Riley gapes at me, never in our twelve years of friendship has he ever heard me talk shit like this. “I umm … shit, man.”
“Yeah, you think?” I mutter. “I have a fucking championship to win. I have all of your futures riding on my back and scouts to impress. I can’t afford to fuck this up because some girl is growing roots inside my head. Not to mention, Addie is in a fucking coma. What kind of asshole does it make me to be out here thinking about how tight Brielle’s pussy is over fucking up the bastard who did this to my sister?”
Riley stands and moves toward me, guilt in his eyes for pushing this Brielle thing so far. “You should have told me, man. If I knew …”
“Don’t—”
He cuts me off, not interested in hearing me shrug him off. “You keep going like this and you’re going to push her right into the arms of somebody else.”

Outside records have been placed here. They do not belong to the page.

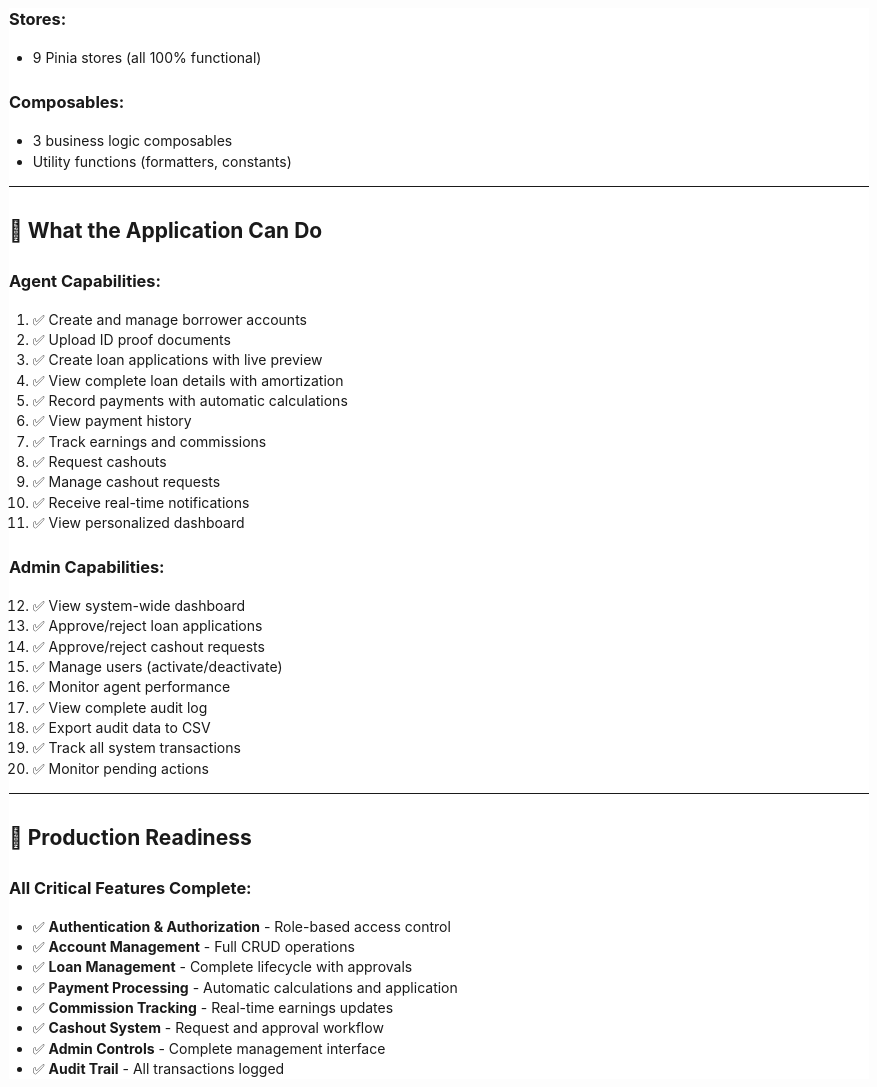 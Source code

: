 ### Stores:
- 9 Pinia stores (all 100% functional)

### Composables:
- 3 business logic composables
- Utility functions (formatters, constants)

---

## 🎯 What the Application Can Do

### Agent Capabilities:
1. ✅ Create and manage borrower accounts
2. ✅ Upload ID proof documents
3. ✅ Create loan applications with live preview
4. ✅ View complete loan details with amortization
5. ✅ Record payments with automatic calculations
6. ✅ View payment history
7. ✅ Track earnings and commissions
8. ✅ Request cashouts
9. ✅ Manage cashout requests
10. ✅ Receive real-time notifications
11. ✅ View personalized dashboard

### Admin Capabilities:
12. ✅ View system-wide dashboard
13. ✅ Approve/reject loan applications
14. ✅ Approve/reject cashout requests
15. ✅ Manage users (activate/deactivate)
16. ✅ Monitor agent performance
17. ✅ View complete audit log
18. ✅ Export audit data to CSV
19. ✅ Track all system transactions
20. ✅ Monitor pending actions

---

## 🚀 Production Readiness

### All Critical Features Complete:
- ✅ **Authentication & Authorization** - Role-based access control
- ✅ **Account Management** - Full CRUD operations
- ✅ **Loan Management** - Complete lifecycle with approvals
- ✅ **Payment Processing** - Automatic calculations and application
- ✅ **Commission Tracking** - Real-time earnings updates
- ✅ **Cashout System** - Request and approval workflow
- ✅ **Admin Controls** - Complete management interface
- ✅ **Audit Trail** - All transactions logged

“Maybe it’s for the best.”
Riley pulls his phone from his pocket and tosses it to me. “Really?” he questions, smugness glistening in his eyes. “I never took you for a liar, Tanner. Check my most recent text and tell me how you feel about that.”
Rolling my eyes, I swipe my thumb across his screen and enter his passcode, the same fucking one he’s had for six years. Finding his texts, I bring up his most recent and my heart stops, finding Brielle’s name at the top. I click on it and scan across the message, my fingers tightening around the phone.
Brielle - Gave it some thought and you’re right, things between us would be hot. I’m down tonight if you are.
Searing hot panic tears at my chest. Riley is right, me hurting her is doing nothing but sending her into the arms of someone else, and in a perfect world, that’s the outcome I should hope for, but the idea of her fucking some other guy terrifies me.
This text was sent twenty minutes ago, probably right after she pulled her blinds closed, and there’s no doubt in my mind that she sent this to Riley because she knew I would find out about it. She knew it would hurt me just like I hurt her, and she’d be fucking right. It tears at something deep in my chest, and I deserve every bit of it, but on the other hand, she knows that Riley is a safe bet. There’s no way he’d go over there and fuck her, and she knows it. This message was all about playing me, and it worked just how she wanted it to.
Seeing the look on my face, Riley holds his hands out as if to point out that he never responded. “Got that while I was driving home and came straight here instead. Figured a message like that meant you’d done something to hurt her.”
The reminder of Jules weighs down on my shoulders, making me feel like a fucking prick, but I don’t regret it. She’ll pull away from me and it will probably kill me, but I’ll get over it, and eventually it won’t hurt so bad.